In November 1914, Turkey joined the war fighting alongside Germany. As Lieutenant Colonel, Mustafa Kemal was tasked with forming the 19th infantry division and made a reputation for himself during the German-Turkish counter-offensive which aimed to prevent the French and British troops landing in the Dardanelles Strait. Pushing back the allied assaults, he claimed a major victory on the Anafarta front in August 1915. Promoted to general, in 1916 he took command of the 16th army corps in the Caucasus then of the 2nd army in Diyarbakir. Confronting the Russian troops, he took Mus and Bitlis. Recalled to Syria, where he served under German General Erich von Falkenhayn, he was given command of the 7th army. When he returned to Istanbul in autumn 1917, he accompanied the crown prince Vahidettin on an official trip to Germany.
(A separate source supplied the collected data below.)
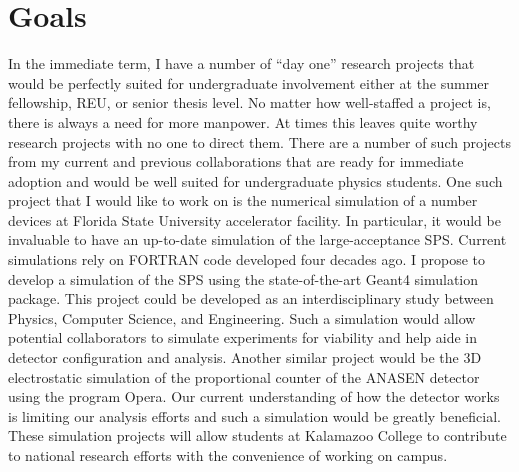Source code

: {%
\section*{Goals}
In the immediate term, I have a number of ``day one'' research projects that would be perfectly suited for undergraduate involvement either at the summer fellowship, REU, or senior thesis level.
No matter how well-staffed a project is, there is always a need for more manpower.
At times %
this leaves quite worthy research projects with no one to direct them. There are a number of such projects from my current and previous collaborations that are ready for immediate adoption and would be well suited for undergraduate physics students.
One such project that I would like to work on %
is the numerical simulation of a number devices at Florida State University accelerator facility. In particular, it would be invaluable to have an up-to-date simulation of the large-acceptance SPS. Current simulations rely on FORTRAN code developed four decades ago. I propose to develop a simulation of the SPS  using the state-of-the-art Geant4 simulation package. This project could be developed as an interdisciplinary study between Physics, Computer Science, and Engineering. Such a simulation would allow potential collaborators to simulate experiments for viability and help aide in detector configuration and analysis. Another similar project would be the 3D electrostatic simulation of the proportional counter of the ANASEN detector using the program Opera. Our current understanding of how the detector works is limiting our analysis efforts and such a simulation would be greatly beneficial. These simulation projects will allow students at Kalamazoo College to contribute to national research efforts with the convenience of working on campus.

}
He returned to Syria again in August 1918 where he took order of the 7th army against the British until the signing of the Armistice of Mudros on 30 October 1918.

After the armistice and in opposition to the occupation and dismemberment of Turkey, he established an organised national resistance movement.

Appointed as general inspector of the northern and north-eastern armies in May 1919, he was tasked with assuring the security of the Samsun region, where Turkish, Greek and Armenian populations were fighting, and ordered the forces against the Greek troops which landed in Smyrna. 

Following disagreements with the Sultan’s politics, he made an announcement putting the Turkish War of Independence in motion, in the town of Amasya on 22 June 1919. He then called for national conferences to be held in Erzurum and Sivas in July and September respectively. Finally, the meeting of the Grand National Assembly in Ankara on 23 April 1920 resulted in the formation of a national government of which Assembly President Mustafa Kemal was elected as leader. 

Securing the withdrawal of the French from Cilecia and Armenia’s return of the occupied territories, he also succeeded in driving the Greeks out of Anatolia, importantly leading and winning the Battle of Dumlupinar (30 August 1922) and signing the Armistice of Mudanya on 11 October 1922.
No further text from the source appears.